Nicholas David Weir (born 20 November 1964) is an English entertainer and presenter. He was the second presenter of Catchphrase and is currently the Senior Vice President of Entertainment for Royal Caribbean International. He presented four game shows for ITV productions including Catchphrase.

Early life 
Nick Weir was raised by his parents Leonard and Beverly Weir along with brother Simon in Sydney, New South Wales, Australia. Both of his parents had formerly worked in cruise ship entertainment. His father was a stage actor and singer as well as a cruise director and his mother was a singer who entertained on cruises.

Entertainment career 
Weir began his entertainment career on cruise ships, as a singer and comedian before moving to television. In 1997, he presented the regional sports game show On the Ball in the Granada ITV region. In 1998 he presented the nationally broadcast ITV daytime game show Waffle and also co-hosted Grudge Match with Lisa Rogers from 1999 to 2000. At the time of which he was presenting Catchphrase, he lived in Brighton, East Sussex.

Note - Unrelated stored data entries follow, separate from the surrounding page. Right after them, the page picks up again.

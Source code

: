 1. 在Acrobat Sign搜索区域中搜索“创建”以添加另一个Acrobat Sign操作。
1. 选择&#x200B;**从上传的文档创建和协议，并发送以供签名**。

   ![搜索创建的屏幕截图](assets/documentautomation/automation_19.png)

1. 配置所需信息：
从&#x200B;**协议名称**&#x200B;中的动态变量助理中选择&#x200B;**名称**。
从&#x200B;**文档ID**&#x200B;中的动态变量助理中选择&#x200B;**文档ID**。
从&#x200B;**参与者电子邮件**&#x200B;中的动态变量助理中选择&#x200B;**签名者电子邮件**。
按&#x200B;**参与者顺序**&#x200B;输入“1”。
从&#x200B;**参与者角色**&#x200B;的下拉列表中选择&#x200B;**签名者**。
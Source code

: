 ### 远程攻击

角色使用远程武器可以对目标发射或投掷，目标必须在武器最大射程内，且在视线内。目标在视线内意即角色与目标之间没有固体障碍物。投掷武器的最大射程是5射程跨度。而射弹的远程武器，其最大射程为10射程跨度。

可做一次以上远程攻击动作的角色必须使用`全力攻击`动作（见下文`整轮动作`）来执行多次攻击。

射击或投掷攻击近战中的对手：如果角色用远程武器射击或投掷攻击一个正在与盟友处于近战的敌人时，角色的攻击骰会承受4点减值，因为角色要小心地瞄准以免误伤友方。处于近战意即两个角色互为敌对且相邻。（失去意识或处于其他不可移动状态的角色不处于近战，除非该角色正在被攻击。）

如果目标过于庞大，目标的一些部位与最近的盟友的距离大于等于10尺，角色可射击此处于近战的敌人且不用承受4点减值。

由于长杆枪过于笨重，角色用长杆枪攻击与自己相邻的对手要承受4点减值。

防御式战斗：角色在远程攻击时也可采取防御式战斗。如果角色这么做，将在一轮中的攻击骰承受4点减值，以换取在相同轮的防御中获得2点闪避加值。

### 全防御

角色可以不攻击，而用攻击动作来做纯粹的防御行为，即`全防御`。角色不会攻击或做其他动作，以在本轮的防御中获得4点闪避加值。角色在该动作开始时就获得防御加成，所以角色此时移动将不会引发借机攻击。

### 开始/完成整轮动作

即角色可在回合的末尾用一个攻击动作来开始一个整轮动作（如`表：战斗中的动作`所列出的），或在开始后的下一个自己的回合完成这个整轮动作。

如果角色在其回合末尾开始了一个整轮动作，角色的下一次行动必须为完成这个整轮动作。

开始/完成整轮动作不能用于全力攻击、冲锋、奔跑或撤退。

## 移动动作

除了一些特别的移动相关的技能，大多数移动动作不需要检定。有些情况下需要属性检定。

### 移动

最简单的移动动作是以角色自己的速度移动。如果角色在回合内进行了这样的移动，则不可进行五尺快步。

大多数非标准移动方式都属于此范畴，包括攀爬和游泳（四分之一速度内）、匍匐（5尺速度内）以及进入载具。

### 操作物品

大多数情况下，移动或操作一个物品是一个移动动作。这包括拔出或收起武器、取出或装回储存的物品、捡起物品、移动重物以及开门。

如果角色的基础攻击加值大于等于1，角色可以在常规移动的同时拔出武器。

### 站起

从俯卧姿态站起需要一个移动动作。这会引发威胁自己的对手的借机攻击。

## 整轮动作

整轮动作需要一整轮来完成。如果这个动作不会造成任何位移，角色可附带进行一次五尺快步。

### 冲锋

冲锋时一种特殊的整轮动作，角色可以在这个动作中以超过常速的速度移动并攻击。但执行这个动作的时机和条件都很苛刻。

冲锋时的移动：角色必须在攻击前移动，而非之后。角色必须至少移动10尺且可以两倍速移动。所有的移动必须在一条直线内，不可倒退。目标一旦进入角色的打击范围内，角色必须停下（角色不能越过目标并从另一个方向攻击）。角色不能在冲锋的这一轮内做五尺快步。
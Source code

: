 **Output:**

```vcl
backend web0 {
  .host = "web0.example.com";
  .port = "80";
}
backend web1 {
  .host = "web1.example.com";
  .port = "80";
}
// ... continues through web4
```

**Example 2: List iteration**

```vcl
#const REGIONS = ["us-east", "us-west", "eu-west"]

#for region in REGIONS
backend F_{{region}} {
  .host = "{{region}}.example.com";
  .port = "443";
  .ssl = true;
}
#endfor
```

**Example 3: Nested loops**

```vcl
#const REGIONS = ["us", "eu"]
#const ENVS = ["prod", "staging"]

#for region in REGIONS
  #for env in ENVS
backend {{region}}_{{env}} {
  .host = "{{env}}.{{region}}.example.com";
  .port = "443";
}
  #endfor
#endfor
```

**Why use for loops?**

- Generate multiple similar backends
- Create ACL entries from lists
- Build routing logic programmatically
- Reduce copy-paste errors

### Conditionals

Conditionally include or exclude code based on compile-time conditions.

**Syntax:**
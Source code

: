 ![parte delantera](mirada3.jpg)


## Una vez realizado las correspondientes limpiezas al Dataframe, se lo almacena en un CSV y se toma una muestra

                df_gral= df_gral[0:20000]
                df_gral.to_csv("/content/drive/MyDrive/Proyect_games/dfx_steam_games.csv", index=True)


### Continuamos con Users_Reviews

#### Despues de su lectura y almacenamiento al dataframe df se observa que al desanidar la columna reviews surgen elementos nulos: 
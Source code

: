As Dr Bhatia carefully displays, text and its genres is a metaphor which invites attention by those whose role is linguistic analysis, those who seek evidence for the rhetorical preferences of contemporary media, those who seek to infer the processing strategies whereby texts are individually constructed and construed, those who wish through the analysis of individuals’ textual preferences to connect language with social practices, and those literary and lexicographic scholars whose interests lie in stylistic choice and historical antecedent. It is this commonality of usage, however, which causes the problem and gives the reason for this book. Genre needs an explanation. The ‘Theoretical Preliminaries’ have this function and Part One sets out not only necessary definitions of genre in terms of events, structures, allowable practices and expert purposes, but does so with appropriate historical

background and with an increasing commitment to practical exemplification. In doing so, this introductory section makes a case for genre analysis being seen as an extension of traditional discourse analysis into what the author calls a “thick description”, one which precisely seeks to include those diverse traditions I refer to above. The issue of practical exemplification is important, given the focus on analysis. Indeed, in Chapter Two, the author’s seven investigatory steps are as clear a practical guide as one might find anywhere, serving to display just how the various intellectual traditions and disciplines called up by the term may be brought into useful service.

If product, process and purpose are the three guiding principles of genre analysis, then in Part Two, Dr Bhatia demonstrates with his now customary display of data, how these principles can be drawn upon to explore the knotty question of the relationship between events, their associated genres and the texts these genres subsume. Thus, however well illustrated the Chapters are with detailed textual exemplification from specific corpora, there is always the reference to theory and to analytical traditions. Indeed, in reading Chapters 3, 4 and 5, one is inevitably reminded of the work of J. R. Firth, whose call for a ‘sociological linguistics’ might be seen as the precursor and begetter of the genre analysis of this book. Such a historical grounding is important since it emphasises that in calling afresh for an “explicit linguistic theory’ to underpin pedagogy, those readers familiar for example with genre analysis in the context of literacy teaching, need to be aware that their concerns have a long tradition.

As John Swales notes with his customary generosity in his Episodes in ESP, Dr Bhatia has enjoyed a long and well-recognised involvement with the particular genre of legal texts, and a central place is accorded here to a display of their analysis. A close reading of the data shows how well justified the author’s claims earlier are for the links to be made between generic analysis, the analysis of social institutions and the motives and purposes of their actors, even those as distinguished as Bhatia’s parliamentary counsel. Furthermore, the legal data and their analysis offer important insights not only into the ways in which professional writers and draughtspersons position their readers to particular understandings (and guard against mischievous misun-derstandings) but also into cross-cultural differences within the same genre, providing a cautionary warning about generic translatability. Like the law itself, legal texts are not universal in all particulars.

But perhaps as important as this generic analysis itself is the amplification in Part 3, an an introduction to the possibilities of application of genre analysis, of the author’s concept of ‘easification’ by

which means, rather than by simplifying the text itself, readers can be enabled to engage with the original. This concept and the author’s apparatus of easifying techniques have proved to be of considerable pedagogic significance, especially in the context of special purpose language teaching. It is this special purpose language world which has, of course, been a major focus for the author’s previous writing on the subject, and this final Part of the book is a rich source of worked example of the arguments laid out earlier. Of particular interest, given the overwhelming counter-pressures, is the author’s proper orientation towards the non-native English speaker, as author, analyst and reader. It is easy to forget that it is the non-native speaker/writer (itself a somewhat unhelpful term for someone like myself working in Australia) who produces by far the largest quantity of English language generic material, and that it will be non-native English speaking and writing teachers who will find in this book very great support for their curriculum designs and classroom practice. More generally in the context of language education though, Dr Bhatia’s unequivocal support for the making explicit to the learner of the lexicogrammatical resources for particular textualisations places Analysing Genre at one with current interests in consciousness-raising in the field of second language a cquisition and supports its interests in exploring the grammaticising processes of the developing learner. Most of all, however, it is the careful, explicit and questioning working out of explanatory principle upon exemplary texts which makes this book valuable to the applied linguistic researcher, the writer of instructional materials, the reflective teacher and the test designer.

In 2000, Weir replaced Roy Walker as the host of the TV game show Catchphrase. During his first series, he broke his foot during a recording of the show by falling down the stairs as he made his entrance to the studio floor, the usual entrance he would do in every episode of his run prior to the injury and after. The incident was edited out but was shown in a later show to explain why he was in a cast and on crutches. He continued to present his first series of Catchphrase while his foot healed, wearing a cast throughout many episodes of the show. He left the show after three series.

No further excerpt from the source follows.